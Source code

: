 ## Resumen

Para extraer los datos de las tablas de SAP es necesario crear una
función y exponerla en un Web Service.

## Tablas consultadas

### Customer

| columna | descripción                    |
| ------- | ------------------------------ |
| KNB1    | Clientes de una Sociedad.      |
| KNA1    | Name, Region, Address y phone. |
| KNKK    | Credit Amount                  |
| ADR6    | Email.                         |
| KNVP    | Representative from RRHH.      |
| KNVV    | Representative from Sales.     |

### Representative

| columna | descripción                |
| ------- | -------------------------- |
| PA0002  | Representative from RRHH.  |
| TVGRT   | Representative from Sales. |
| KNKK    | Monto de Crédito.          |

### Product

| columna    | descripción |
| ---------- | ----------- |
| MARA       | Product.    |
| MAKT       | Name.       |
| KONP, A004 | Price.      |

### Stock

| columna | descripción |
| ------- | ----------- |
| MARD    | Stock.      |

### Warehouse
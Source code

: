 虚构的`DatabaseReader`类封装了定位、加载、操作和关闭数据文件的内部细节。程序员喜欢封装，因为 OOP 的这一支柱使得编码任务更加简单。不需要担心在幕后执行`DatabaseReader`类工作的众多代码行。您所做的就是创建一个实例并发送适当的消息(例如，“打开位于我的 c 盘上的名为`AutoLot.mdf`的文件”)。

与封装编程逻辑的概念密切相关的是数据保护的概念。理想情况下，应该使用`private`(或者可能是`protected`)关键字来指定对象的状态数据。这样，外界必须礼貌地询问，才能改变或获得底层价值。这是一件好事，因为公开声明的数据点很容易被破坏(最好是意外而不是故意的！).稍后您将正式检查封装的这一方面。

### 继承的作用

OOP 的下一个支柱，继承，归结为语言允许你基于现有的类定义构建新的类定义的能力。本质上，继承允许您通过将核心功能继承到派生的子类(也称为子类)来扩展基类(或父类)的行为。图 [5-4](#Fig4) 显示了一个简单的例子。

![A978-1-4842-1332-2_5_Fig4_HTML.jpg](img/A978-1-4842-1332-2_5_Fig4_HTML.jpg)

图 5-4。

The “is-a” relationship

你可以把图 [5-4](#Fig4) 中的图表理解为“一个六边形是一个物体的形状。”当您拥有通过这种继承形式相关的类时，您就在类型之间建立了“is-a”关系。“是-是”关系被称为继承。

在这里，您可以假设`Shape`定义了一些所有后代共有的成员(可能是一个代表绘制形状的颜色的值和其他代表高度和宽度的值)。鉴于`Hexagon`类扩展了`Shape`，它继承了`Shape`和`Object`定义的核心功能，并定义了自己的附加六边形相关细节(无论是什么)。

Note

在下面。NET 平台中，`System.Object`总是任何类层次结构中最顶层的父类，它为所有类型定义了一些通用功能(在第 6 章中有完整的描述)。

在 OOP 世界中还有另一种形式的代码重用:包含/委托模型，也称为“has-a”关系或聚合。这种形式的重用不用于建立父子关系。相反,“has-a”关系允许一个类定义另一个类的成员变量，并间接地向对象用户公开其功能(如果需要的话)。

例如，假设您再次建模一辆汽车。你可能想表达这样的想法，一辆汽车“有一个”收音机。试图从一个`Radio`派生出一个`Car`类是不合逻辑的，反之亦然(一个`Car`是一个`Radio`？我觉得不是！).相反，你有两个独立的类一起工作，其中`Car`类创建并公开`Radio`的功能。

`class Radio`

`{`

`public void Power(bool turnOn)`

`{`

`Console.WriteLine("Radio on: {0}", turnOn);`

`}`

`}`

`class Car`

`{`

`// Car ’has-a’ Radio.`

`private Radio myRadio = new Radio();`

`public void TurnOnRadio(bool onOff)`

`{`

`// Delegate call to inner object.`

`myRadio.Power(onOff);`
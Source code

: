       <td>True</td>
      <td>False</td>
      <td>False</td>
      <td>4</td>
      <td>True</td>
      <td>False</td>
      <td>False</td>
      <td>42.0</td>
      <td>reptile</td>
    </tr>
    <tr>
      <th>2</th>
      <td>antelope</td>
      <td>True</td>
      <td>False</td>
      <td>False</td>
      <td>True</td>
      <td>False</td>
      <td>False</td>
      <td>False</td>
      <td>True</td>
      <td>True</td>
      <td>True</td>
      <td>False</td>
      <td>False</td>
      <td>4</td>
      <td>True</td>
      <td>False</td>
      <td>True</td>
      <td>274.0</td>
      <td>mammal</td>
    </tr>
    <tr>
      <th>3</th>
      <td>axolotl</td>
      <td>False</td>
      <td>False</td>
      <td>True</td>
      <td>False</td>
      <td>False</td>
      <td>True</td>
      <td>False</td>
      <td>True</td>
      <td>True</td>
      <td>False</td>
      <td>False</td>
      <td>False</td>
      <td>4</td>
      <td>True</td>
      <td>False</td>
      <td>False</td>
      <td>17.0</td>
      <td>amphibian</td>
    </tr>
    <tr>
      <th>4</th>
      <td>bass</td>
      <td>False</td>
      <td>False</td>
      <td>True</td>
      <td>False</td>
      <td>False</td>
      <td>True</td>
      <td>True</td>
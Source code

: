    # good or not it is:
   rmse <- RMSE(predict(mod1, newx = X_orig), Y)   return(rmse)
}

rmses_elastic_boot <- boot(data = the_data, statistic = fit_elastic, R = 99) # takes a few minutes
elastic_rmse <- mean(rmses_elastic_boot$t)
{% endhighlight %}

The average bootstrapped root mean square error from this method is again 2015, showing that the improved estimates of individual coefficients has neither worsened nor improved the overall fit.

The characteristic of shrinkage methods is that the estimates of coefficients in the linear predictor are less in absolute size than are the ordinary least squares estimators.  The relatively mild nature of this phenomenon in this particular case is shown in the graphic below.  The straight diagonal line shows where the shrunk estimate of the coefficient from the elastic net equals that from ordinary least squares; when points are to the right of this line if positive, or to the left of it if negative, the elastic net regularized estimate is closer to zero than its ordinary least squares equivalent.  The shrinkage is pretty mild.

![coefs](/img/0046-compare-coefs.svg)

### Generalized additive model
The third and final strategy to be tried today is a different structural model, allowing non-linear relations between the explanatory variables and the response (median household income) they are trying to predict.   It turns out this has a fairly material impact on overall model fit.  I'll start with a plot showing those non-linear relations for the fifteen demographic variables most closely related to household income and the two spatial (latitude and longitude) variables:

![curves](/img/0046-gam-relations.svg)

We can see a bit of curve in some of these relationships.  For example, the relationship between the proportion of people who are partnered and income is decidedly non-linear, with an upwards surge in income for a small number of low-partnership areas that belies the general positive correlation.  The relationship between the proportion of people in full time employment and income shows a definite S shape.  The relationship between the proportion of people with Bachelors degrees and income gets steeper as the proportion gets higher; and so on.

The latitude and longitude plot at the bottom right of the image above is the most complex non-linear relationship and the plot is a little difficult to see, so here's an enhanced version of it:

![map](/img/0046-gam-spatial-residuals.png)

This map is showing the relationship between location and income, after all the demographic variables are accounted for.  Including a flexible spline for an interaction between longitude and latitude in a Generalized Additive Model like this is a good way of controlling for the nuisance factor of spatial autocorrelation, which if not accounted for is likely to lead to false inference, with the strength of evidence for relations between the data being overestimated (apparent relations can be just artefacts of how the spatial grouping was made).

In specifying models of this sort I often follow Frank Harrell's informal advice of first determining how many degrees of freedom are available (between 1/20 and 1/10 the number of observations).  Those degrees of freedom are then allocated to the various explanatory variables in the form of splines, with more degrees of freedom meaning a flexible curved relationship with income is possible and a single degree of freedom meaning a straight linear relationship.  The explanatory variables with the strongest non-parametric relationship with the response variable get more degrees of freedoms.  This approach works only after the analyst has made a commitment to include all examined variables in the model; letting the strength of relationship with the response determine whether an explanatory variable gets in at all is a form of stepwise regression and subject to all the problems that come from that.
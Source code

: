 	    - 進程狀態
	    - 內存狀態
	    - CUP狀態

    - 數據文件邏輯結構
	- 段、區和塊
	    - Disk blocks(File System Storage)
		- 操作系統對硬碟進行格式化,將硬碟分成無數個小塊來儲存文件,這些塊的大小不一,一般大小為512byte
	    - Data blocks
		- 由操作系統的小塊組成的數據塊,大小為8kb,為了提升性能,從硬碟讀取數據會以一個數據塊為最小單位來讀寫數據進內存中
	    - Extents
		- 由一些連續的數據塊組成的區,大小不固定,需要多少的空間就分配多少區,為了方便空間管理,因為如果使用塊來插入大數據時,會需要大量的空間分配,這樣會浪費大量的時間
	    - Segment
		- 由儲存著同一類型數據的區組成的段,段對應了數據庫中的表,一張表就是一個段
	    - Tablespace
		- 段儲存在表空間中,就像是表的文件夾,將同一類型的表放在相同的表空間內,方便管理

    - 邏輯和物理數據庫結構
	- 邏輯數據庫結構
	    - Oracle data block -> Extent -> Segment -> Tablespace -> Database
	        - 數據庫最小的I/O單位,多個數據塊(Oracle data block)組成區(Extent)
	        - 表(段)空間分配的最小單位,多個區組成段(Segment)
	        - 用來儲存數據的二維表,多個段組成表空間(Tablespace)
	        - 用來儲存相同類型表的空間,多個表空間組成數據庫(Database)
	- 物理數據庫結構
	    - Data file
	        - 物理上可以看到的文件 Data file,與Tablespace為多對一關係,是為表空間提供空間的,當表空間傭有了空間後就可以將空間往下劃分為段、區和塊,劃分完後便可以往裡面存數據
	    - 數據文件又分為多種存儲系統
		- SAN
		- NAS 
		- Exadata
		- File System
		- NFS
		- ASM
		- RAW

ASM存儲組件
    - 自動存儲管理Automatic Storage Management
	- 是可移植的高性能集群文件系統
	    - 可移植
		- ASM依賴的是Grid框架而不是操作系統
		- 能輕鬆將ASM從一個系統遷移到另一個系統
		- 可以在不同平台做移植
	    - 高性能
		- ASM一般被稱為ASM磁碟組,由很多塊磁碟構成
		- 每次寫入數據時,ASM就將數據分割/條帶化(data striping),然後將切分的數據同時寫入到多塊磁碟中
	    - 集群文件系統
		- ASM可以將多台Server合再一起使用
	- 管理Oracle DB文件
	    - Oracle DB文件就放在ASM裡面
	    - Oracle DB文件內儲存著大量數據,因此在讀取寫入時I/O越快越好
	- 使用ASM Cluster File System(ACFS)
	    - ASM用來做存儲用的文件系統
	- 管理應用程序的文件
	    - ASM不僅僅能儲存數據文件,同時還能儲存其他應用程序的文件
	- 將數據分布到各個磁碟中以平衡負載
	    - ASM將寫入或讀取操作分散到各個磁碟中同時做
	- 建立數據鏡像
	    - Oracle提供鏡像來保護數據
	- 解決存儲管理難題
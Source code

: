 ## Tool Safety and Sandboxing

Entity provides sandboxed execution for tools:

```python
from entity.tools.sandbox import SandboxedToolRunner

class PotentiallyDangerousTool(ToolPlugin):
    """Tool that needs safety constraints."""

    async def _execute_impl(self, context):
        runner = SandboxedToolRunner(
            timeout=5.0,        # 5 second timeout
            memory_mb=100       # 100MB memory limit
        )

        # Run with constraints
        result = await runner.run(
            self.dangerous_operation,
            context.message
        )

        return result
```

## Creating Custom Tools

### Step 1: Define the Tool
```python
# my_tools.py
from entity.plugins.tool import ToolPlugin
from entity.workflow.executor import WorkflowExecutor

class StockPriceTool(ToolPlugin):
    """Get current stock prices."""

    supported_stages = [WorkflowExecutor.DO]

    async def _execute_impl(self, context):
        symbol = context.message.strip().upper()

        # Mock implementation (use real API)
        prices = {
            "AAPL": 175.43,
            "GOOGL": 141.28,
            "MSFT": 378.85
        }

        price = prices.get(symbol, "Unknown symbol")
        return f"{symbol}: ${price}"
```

_TASK_. Your answer must be the number of lines above that contain the word "constraints", stated alone.

_THE COMPLETED TASK_. 2